--- DATA TO EXAMINE Enclosed Below ---

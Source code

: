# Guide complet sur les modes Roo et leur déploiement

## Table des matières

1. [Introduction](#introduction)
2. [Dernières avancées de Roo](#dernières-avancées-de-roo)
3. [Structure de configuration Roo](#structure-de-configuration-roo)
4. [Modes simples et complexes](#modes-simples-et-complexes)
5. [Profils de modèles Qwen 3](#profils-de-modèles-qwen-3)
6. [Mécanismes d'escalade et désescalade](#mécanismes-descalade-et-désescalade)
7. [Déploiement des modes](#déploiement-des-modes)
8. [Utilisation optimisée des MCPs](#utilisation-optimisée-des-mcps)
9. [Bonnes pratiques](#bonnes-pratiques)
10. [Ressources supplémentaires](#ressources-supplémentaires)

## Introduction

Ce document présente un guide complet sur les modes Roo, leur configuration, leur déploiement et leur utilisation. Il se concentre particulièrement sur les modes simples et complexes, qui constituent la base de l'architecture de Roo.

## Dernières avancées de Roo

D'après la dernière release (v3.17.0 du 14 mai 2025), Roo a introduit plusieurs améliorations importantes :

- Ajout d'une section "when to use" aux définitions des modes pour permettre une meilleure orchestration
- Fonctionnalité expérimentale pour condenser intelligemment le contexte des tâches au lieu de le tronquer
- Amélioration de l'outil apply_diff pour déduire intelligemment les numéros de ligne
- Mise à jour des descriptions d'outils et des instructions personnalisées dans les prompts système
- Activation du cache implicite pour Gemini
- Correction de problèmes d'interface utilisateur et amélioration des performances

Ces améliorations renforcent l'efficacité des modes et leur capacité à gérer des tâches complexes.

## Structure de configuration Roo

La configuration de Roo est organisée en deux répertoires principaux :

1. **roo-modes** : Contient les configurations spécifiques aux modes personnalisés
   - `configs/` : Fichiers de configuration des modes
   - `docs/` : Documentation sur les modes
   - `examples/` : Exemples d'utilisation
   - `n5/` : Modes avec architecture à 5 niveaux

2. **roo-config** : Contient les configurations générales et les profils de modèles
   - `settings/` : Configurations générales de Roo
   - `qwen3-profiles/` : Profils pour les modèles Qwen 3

--- End of Enclosed DATA TO EXAMINE ---

DIRECTIONS
Starting with the first line of the entries, transcribe every line up to and including the one with "4. [Modes simples".

COMPLETED TASK
Source code

:# Guide complet sur les modes Roo et leur déploiement

## Table des matières

1. [Introduction](#introduction)
2. [Dernières avancées de Roo](#dernières-avancées-de-roo)
3. [Structure de configuration Roo](#structure-de-configuration-roo)
4. [Modes simples et complexes](#modes-simples-et-complexes)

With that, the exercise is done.